- What is expected:
Restate word for word the entries below, starting with the line with "0.7371323668726468 | 6678" and continuing through the line with "gobigger.level_2.submission_level_2_40 | 991.9025007045555". Include both of those lines and no others.

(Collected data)
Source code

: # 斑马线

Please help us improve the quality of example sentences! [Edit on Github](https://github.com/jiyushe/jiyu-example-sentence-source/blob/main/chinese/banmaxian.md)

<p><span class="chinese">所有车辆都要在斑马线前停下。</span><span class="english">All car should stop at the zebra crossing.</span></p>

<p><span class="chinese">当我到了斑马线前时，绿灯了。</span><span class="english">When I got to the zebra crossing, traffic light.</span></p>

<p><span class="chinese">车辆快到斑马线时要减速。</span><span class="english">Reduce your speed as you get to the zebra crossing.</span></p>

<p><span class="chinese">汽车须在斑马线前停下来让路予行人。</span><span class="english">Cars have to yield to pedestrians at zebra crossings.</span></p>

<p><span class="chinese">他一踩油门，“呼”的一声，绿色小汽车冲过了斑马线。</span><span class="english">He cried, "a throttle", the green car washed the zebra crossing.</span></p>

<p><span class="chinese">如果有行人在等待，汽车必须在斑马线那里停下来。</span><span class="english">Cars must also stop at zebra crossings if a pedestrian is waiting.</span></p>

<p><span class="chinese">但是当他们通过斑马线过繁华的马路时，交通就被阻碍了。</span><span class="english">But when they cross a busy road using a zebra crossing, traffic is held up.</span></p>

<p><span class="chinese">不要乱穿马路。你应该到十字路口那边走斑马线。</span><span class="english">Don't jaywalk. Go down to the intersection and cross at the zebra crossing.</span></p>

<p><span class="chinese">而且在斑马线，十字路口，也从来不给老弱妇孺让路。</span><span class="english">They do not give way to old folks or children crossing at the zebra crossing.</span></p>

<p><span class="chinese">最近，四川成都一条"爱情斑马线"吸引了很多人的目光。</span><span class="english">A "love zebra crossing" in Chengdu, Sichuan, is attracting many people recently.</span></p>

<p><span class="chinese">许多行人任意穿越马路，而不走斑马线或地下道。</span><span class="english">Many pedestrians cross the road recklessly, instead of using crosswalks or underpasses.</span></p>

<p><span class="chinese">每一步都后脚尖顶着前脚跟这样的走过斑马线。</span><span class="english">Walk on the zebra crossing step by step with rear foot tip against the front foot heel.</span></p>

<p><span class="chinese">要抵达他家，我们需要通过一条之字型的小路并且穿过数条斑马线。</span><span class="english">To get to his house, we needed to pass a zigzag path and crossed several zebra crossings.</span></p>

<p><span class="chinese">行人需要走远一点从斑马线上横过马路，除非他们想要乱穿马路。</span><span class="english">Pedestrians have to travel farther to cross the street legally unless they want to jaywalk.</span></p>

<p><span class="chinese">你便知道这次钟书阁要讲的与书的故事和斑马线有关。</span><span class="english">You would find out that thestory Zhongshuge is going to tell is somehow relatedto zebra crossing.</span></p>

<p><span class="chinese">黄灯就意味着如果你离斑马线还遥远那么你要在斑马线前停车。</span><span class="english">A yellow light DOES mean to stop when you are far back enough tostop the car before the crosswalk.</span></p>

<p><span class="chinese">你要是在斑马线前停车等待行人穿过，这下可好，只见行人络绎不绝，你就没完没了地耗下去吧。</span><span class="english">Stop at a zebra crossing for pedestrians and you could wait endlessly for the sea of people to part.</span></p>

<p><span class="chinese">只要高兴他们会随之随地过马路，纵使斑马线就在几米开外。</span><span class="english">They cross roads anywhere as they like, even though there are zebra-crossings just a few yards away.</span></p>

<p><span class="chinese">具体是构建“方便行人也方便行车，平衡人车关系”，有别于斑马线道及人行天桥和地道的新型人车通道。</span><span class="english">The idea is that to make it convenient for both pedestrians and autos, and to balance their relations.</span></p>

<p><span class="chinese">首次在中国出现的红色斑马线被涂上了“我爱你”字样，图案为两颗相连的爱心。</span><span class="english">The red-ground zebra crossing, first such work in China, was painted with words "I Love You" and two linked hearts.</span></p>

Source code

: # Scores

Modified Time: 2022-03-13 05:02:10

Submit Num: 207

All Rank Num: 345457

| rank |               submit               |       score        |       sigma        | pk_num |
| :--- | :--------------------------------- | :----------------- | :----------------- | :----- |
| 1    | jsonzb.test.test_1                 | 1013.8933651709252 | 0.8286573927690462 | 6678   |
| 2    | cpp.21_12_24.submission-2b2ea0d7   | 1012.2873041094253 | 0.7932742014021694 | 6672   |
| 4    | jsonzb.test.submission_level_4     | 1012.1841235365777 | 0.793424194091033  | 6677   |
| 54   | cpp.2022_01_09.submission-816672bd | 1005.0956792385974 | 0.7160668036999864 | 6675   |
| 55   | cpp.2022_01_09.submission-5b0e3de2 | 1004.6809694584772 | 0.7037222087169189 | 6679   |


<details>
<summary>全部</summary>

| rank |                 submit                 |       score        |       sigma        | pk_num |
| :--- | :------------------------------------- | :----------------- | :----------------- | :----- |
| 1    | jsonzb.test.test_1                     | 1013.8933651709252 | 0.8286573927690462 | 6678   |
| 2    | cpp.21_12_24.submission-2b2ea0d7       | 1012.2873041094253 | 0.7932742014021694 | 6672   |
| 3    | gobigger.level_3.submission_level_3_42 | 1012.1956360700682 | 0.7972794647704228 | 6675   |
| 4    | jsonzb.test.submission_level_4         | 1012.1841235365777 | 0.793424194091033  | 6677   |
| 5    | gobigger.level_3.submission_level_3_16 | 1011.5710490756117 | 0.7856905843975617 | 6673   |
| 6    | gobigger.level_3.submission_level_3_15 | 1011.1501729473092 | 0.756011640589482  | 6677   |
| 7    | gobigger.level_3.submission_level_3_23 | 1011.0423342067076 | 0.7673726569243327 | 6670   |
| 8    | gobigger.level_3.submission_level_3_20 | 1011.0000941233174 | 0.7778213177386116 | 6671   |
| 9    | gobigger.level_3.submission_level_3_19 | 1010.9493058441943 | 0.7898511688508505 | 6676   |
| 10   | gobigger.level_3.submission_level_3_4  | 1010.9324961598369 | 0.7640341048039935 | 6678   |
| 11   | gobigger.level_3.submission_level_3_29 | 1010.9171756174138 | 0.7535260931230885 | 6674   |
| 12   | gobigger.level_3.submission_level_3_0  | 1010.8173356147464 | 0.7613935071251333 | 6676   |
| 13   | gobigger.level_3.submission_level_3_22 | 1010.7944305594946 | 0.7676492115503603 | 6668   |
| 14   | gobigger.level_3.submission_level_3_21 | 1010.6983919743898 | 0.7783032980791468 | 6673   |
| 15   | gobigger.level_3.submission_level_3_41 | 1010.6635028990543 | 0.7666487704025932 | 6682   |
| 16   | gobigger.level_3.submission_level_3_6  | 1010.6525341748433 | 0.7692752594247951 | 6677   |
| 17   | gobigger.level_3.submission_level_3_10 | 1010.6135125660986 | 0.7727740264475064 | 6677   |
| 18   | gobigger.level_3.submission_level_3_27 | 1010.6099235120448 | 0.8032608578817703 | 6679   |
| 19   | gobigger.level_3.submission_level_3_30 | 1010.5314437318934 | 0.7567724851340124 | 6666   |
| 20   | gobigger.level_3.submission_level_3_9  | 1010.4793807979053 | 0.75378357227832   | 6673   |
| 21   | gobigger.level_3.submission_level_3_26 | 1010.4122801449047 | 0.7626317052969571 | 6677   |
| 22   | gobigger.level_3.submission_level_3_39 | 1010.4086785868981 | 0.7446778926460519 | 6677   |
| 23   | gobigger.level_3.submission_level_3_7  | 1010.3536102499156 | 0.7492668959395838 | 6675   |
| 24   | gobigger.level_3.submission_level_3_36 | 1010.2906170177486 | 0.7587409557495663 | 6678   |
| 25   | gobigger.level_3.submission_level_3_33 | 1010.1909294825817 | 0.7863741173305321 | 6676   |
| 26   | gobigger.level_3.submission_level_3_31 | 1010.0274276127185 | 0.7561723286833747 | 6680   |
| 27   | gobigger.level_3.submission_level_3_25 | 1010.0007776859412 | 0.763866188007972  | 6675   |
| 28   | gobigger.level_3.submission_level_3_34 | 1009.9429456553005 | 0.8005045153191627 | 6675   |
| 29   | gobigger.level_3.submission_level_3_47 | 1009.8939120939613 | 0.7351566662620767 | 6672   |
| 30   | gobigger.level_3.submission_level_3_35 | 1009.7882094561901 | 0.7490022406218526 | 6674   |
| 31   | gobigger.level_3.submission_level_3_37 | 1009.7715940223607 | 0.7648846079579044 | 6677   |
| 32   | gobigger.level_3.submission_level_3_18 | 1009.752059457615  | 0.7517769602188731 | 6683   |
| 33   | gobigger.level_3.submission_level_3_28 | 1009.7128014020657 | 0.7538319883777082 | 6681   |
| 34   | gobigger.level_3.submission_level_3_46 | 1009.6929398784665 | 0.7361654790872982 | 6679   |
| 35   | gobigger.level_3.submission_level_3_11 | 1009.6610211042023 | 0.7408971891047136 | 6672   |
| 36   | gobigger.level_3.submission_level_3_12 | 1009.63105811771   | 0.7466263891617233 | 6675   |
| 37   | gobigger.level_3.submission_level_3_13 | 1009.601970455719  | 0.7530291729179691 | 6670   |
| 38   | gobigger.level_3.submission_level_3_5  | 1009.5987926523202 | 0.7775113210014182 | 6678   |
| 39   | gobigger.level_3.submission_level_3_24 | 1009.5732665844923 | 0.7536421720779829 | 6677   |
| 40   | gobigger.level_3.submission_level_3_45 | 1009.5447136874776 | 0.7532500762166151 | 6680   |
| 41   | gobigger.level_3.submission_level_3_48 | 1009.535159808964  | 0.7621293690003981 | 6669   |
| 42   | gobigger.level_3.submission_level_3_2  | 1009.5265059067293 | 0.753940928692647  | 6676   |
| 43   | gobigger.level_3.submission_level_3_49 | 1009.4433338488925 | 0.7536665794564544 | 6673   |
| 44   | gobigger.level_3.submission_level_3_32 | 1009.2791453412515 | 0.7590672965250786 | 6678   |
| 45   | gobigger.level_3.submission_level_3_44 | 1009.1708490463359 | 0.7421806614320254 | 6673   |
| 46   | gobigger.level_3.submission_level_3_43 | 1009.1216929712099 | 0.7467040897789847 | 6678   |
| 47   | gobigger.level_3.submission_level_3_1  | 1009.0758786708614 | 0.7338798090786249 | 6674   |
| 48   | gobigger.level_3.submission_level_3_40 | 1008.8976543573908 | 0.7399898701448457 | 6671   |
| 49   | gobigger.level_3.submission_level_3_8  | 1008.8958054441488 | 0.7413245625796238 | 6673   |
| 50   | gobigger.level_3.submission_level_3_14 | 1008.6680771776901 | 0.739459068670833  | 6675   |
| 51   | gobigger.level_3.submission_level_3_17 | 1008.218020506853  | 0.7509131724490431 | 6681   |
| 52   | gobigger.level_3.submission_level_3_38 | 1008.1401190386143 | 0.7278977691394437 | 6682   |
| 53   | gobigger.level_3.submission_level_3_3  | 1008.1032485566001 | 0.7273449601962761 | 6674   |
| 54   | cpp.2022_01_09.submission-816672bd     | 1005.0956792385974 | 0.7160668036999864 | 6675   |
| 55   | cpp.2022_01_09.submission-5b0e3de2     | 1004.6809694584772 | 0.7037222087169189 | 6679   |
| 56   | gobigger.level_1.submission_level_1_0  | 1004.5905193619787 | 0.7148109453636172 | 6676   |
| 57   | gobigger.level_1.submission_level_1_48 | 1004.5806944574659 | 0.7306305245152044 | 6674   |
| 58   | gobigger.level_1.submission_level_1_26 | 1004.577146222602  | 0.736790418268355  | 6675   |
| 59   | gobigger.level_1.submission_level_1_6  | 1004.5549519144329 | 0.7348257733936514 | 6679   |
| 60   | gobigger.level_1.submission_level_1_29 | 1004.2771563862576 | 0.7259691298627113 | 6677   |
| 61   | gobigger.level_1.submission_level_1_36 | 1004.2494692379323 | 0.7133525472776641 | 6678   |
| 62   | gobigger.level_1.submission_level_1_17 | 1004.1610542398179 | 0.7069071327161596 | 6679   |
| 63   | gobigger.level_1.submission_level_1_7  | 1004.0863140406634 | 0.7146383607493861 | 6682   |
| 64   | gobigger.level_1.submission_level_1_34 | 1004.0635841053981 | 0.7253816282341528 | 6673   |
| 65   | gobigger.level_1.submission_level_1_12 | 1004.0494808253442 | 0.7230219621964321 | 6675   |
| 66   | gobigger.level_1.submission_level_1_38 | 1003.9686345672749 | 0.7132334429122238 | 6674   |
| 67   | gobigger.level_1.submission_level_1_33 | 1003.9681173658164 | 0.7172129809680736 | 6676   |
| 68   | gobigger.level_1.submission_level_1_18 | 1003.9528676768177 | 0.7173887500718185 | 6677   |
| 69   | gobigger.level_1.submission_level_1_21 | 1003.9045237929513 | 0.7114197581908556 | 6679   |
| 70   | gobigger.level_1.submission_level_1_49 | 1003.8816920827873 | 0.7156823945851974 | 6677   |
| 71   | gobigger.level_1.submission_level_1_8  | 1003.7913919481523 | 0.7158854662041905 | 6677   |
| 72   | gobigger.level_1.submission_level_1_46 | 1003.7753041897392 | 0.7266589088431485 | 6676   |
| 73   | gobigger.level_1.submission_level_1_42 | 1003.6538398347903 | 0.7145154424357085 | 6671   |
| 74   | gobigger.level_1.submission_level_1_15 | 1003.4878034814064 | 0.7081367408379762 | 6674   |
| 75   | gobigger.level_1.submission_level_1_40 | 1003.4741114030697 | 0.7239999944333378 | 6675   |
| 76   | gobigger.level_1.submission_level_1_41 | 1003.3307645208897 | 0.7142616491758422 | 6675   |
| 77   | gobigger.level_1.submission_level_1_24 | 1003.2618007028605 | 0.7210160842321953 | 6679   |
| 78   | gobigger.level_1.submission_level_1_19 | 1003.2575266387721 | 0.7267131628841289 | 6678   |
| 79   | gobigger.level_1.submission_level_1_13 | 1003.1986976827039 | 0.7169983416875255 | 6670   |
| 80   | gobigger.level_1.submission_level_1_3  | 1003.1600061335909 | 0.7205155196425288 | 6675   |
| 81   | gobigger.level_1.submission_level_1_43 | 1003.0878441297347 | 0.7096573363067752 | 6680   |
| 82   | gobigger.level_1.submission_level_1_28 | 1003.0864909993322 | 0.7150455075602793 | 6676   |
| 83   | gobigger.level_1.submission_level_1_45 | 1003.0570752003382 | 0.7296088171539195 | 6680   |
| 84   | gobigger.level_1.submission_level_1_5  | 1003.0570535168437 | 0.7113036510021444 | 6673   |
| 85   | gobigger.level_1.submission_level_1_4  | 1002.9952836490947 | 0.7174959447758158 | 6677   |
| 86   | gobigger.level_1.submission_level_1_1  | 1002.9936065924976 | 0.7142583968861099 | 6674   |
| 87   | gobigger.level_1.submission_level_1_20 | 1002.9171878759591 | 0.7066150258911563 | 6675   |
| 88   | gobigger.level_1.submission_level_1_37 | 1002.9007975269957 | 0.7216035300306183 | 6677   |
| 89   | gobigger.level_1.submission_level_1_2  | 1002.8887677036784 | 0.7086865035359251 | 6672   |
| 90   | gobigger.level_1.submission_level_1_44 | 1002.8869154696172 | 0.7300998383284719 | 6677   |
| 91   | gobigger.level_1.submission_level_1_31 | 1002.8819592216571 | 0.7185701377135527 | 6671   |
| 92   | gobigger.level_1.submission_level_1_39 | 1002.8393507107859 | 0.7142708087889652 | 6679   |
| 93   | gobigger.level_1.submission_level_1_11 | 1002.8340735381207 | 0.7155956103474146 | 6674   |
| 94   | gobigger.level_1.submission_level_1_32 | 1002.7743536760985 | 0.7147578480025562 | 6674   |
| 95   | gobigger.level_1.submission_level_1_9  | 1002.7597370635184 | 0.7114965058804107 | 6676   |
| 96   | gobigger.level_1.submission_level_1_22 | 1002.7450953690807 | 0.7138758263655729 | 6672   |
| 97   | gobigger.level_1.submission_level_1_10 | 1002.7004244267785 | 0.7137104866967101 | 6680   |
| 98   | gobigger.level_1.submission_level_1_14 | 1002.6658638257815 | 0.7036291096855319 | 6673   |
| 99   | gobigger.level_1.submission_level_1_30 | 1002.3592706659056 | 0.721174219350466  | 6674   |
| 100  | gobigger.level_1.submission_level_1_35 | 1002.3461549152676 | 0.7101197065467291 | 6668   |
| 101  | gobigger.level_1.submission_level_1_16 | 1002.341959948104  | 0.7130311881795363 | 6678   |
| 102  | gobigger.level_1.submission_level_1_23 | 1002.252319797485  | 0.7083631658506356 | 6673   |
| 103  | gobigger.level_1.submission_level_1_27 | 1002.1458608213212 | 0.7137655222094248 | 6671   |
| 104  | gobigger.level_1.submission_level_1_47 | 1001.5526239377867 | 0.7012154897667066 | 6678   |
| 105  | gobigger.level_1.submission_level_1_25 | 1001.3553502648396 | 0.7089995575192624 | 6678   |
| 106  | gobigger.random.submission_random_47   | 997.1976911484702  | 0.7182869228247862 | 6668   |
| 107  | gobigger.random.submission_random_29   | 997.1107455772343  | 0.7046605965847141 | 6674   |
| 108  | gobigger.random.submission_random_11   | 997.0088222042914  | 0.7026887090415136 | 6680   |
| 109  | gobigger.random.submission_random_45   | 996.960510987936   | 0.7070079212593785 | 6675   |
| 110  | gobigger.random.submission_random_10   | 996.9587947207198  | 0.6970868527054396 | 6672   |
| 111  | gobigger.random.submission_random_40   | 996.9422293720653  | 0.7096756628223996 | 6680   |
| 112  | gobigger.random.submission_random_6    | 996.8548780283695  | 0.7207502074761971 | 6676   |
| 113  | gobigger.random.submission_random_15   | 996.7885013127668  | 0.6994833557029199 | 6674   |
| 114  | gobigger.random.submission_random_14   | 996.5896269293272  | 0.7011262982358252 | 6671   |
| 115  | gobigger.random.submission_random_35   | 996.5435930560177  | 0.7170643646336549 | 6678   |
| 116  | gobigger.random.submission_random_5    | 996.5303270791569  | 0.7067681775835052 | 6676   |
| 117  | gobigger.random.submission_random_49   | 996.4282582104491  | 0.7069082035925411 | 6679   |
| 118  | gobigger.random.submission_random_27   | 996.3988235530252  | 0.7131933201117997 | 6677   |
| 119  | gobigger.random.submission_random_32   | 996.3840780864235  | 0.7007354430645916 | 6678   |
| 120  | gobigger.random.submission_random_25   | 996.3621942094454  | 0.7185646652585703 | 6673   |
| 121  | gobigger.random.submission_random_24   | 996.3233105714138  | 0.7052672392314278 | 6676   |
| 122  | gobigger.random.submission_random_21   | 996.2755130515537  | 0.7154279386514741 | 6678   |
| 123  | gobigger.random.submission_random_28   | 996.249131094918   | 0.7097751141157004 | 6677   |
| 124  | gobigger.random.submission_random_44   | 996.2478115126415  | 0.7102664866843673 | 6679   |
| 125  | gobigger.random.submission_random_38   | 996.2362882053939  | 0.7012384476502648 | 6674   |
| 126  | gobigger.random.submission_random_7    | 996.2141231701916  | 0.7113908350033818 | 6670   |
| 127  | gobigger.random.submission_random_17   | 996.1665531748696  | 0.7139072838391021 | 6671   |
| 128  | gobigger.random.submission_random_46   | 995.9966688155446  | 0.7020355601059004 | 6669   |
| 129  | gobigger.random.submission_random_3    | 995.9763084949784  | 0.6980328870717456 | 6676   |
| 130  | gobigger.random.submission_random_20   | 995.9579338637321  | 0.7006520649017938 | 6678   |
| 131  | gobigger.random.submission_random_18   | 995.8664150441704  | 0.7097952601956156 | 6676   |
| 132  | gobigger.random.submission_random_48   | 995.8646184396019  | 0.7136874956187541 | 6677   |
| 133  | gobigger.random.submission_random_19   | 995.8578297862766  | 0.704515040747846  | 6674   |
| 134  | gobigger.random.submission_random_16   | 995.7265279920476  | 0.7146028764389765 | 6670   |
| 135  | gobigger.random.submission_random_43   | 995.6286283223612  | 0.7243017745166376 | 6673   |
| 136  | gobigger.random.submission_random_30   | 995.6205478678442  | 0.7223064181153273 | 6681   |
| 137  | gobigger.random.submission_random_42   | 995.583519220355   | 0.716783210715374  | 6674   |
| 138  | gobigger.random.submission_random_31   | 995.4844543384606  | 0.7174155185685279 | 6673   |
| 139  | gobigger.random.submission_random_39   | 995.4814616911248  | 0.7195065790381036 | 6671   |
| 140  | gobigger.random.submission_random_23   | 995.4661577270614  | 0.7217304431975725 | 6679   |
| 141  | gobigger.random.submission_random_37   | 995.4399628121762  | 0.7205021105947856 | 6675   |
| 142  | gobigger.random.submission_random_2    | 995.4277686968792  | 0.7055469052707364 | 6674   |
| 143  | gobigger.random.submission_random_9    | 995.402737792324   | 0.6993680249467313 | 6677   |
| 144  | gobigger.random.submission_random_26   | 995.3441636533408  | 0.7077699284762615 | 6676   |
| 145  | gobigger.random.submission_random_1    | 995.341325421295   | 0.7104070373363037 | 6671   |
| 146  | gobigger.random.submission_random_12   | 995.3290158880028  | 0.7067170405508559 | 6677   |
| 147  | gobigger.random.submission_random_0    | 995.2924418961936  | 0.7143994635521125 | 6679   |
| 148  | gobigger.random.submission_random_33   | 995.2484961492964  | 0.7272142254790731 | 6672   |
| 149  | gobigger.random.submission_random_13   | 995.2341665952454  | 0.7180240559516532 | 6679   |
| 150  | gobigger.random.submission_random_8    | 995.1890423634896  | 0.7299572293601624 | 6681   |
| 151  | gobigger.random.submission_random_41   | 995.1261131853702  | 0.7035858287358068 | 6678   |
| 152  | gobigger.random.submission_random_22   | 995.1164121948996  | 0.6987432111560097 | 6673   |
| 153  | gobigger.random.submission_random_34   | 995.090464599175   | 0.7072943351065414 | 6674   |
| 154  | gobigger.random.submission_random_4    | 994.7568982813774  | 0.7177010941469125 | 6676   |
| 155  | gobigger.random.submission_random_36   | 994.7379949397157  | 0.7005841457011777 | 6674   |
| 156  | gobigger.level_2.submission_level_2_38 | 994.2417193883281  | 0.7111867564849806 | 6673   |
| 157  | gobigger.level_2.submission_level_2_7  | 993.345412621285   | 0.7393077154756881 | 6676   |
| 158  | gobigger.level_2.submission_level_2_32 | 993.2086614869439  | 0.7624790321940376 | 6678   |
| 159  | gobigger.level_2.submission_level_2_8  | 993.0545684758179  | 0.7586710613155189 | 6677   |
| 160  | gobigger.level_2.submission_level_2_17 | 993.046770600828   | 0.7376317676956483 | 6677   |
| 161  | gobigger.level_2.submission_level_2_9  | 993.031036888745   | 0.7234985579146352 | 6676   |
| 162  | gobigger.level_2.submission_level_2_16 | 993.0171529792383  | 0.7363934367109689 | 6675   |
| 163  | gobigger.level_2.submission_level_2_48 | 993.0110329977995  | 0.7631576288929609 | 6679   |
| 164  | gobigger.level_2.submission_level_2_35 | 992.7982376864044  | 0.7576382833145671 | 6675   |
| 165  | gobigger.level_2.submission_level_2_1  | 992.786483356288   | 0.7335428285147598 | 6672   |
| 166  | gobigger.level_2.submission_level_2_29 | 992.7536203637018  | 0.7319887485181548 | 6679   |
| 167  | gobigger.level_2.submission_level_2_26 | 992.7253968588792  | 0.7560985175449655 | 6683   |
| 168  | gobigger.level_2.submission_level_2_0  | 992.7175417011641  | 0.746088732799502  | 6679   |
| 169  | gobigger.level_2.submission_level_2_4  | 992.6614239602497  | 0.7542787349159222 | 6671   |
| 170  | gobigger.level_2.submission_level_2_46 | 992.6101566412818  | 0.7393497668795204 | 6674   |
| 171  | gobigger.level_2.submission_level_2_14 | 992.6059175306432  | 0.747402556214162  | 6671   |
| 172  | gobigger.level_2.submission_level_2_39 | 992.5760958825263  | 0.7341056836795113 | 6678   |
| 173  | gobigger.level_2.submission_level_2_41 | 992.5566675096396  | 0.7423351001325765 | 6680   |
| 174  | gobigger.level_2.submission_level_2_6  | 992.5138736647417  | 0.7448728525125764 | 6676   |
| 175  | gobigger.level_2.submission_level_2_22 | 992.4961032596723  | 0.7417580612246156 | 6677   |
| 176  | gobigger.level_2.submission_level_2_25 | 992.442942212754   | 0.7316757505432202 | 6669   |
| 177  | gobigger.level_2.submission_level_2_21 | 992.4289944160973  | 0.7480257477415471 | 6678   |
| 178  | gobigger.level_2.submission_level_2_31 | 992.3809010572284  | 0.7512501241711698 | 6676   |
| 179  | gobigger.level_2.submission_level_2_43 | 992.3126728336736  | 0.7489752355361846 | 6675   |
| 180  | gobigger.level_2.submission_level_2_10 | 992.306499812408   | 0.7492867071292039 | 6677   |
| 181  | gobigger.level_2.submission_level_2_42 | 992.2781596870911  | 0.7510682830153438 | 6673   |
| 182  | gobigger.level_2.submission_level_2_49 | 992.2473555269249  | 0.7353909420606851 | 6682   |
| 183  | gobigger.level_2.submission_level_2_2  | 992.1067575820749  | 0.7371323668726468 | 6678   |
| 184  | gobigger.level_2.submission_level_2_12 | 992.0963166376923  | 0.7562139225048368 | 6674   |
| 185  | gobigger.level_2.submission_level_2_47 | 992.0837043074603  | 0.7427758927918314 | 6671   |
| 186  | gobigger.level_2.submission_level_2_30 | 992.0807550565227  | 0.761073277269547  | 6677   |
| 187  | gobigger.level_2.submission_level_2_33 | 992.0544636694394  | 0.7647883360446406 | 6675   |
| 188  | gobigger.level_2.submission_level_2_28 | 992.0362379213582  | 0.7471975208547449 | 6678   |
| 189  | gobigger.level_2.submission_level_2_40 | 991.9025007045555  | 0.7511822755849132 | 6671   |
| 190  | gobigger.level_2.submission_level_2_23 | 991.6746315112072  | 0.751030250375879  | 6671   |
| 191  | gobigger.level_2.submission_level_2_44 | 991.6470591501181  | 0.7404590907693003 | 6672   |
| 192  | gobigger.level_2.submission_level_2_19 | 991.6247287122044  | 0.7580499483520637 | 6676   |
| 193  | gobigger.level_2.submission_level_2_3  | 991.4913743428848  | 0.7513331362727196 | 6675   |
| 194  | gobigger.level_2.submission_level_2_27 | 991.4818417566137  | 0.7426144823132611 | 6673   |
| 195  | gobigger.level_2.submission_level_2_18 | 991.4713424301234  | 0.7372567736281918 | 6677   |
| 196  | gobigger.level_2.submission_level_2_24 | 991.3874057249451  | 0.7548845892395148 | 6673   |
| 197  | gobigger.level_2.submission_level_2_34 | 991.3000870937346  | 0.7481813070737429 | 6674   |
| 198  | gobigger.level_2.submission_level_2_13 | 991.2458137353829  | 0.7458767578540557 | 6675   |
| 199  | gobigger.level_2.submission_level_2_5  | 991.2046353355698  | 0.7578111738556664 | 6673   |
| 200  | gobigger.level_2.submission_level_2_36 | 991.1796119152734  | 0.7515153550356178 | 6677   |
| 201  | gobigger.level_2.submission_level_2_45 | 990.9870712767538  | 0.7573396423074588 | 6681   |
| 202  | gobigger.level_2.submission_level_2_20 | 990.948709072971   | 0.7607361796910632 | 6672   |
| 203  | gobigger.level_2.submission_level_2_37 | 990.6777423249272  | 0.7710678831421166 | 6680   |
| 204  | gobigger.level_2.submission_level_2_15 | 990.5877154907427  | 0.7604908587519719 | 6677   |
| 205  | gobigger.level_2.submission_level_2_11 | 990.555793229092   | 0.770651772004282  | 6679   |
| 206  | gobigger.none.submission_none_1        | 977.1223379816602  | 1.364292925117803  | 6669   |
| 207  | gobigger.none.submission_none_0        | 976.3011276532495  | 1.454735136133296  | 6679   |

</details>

- Written response:
| 183  | gobigger.level_2.submission_level_2_2  | 992.1067575820749  | 0.7371323668726468 | 6678   |
| 184  | gobigger.level_2.submission_level_2_12 | 992.0963166376923  | 0.7562139225048368 | 6674   |
| 185  | gobigger.level_2.submission_level_2_47 | 992.0837043074603  | 0.7427758927918314 | 6671   |
| 186  | gobigger.level_2.submission_level_2_30 | 992.0807550565227  | 0.761073277269547  | 6677   |
| 187  | gobigger.level_2.submission_level_2_33 | 992.0544636694394  | 0.7647883360446406 | 6675   |
| 188  | gobigger.level_2.submission_level_2_28 | 992.0362379213582  | 0.7471975208547449 | 6678   |
| 189  | gobigger.level_2.submission_level_2_40 | 991.9025007045555  | 0.7511822755849132 | 6671   |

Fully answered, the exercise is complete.